Problem to work on: Among the lines below, return each one that contains the word "with".

[Data in this exercise Boundary: Start]

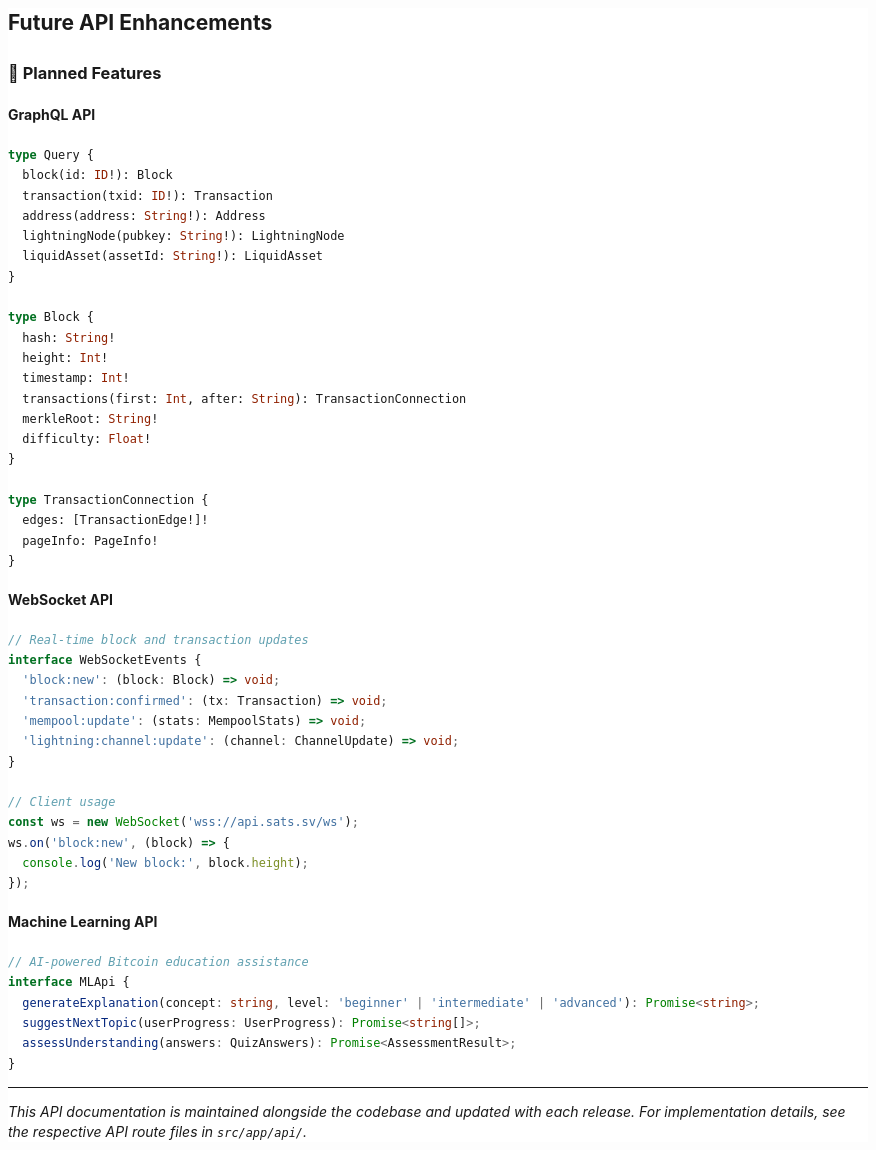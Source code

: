 ## Future API Enhancements

### 🚀 **Planned Features**

#### GraphQL API
```graphql
type Query {
  block(id: ID!): Block
  transaction(txid: ID!): Transaction
  address(address: String!): Address
  lightningNode(pubkey: String!): LightningNode
  liquidAsset(assetId: String!): LiquidAsset
}

type Block {
  hash: String!
  height: Int!
  timestamp: Int!
  transactions(first: Int, after: String): TransactionConnection
  merkleRoot: String!
  difficulty: Float!
}

type TransactionConnection {
  edges: [TransactionEdge!]!
  pageInfo: PageInfo!
}
```

#### WebSocket API
```typescript
// Real-time block and transaction updates
interface WebSocketEvents {
  'block:new': (block: Block) => void;
  'transaction:confirmed': (tx: Transaction) => void;
  'mempool:update': (stats: MempoolStats) => void;
  'lightning:channel:update': (channel: ChannelUpdate) => void;
}

// Client usage
const ws = new WebSocket('wss://api.sats.sv/ws');
ws.on('block:new', (block) => {
  console.log('New block:', block.height);
});
```

#### Machine Learning API
```typescript
// AI-powered Bitcoin education assistance
interface MLApi {
  generateExplanation(concept: string, level: 'beginner' | 'intermediate' | 'advanced'): Promise<string>;
  suggestNextTopic(userProgress: UserProgress): Promise<string[]>;
  assessUnderstanding(answers: QuizAnswers): Promise<AssessmentResult>;
}
```

---

*This API documentation is maintained alongside the codebase and updated with each release. For implementation details, see the respective API route files in `src/app/api/`.*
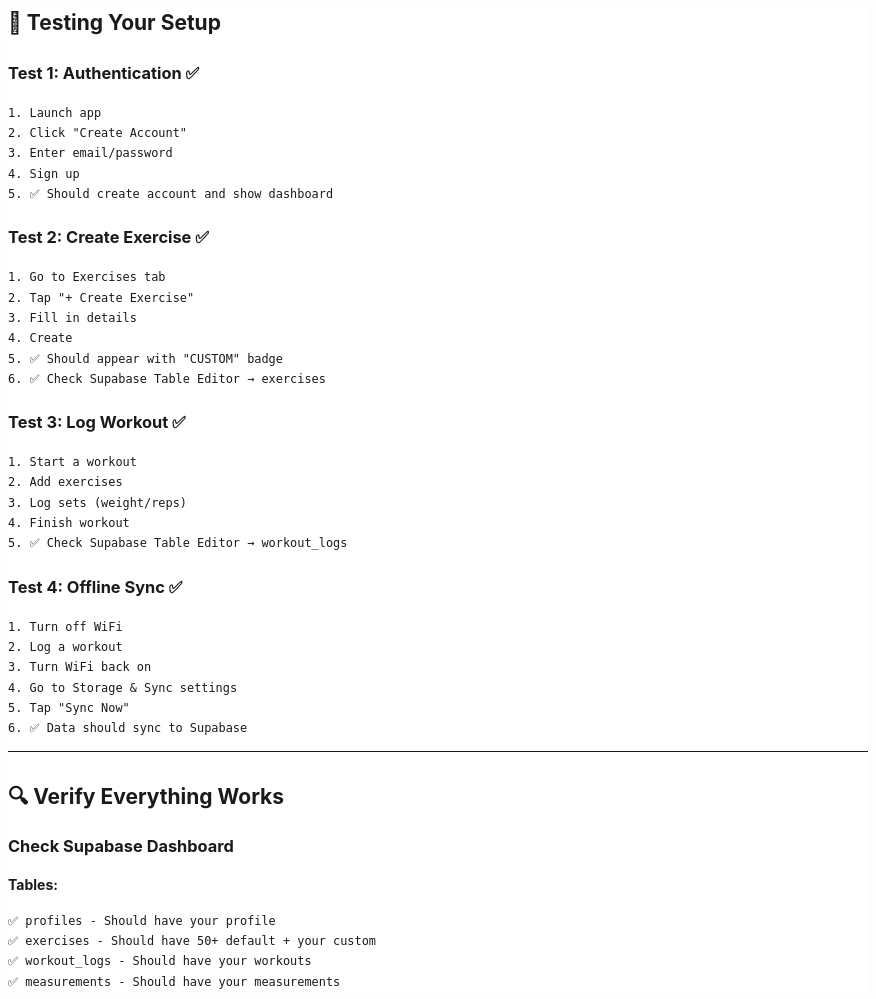 ## 🧪 Testing Your Setup

### Test 1: Authentication ✅
```
1. Launch app
2. Click "Create Account"
3. Enter email/password
4. Sign up
5. ✅ Should create account and show dashboard
```

### Test 2: Create Exercise ✅
```
1. Go to Exercises tab
2. Tap "+ Create Exercise"
3. Fill in details
4. Create
5. ✅ Should appear with "CUSTOM" badge
6. ✅ Check Supabase Table Editor → exercises
```

### Test 3: Log Workout ✅
```
1. Start a workout
2. Add exercises
3. Log sets (weight/reps)
4. Finish workout
5. ✅ Check Supabase Table Editor → workout_logs
```

### Test 4: Offline Sync ✅
```
1. Turn off WiFi
2. Log a workout
3. Turn WiFi back on
4. Go to Storage & Sync settings
5. Tap "Sync Now"
6. ✅ Data should sync to Supabase
```

---

## 🔍 Verify Everything Works

### Check Supabase Dashboard

**Tables:**
```
✅ profiles - Should have your profile
✅ exercises - Should have 50+ default + your custom
✅ workout_logs - Should have your workouts
✅ measurements - Should have your measurements
```
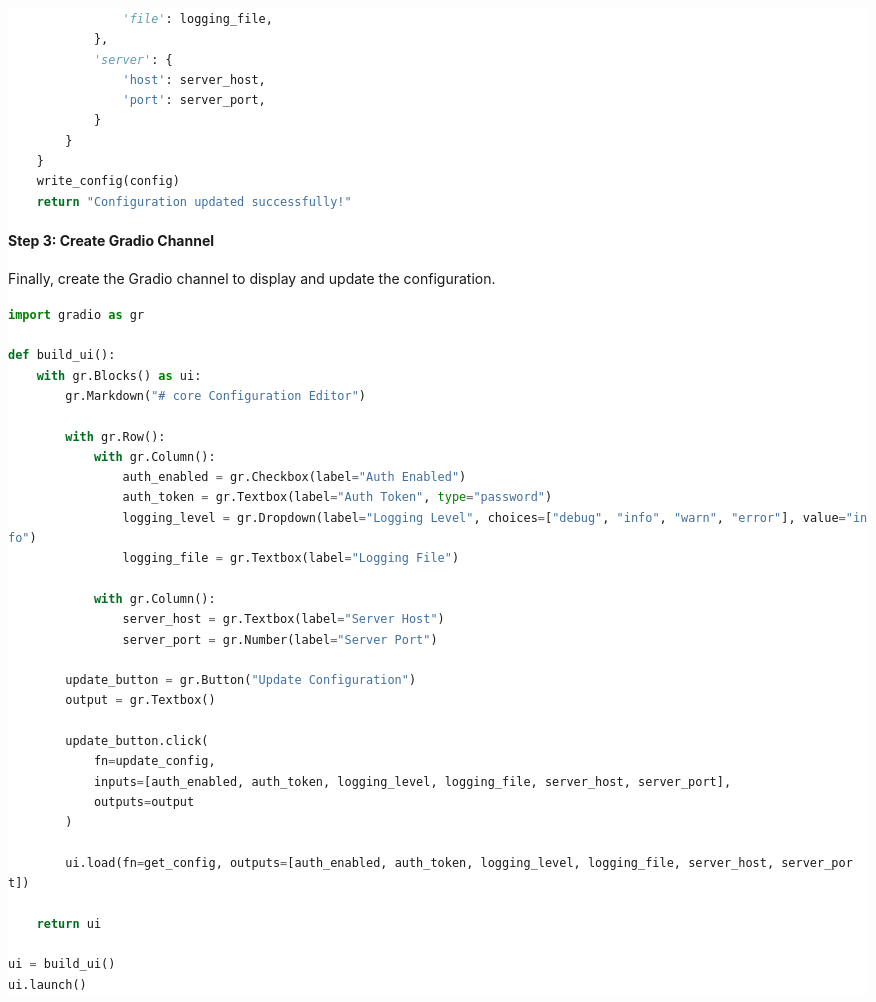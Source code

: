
 ```python
                'file': logging_file,
            },
            'server': {
                'host': server_host,
                'port': server_port,
            }
        }
    }
    write_config(config)
    return "Configuration updated successfully!"
```

#### Step 3: Create Gradio Channel

Finally, create the Gradio channel to display and update the configuration.

```python
import gradio as gr

def build_ui():
    with gr.Blocks() as ui:
        gr.Markdown("# core Configuration Editor")

        with gr.Row():
            with gr.Column():
                auth_enabled = gr.Checkbox(label="Auth Enabled")
                auth_token = gr.Textbox(label="Auth Token", type="password")
                logging_level = gr.Dropdown(label="Logging Level", choices=["debug", "info", "warn", "error"], value="info")
                logging_file = gr.Textbox(label="Logging File")

            with gr.Column():
                server_host = gr.Textbox(label="Server Host")
                server_port = gr.Number(label="Server Port")

        update_button = gr.Button("Update Configuration")
        output = gr.Textbox()

        update_button.click(
            fn=update_config,
            inputs=[auth_enabled, auth_token, logging_level, logging_file, server_host, server_port],
            outputs=output
        )

        ui.load(fn=get_config, outputs=[auth_enabled, auth_token, logging_level, logging_file, server_host, server_port])

    return ui

ui = build_ui()
ui.launch()
```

[Data in this exercise Boundary: End]

Task output:
*This API documentation is maintained alongside the codebase and updated with each release. For implementation details, see the respective API route files in `src/app/api/`.*
5. ✅ Should appear with "CUSTOM" badge
    with gr.Blocks() as ui:
        with gr.Row():
            with gr.Column():
            with gr.Column():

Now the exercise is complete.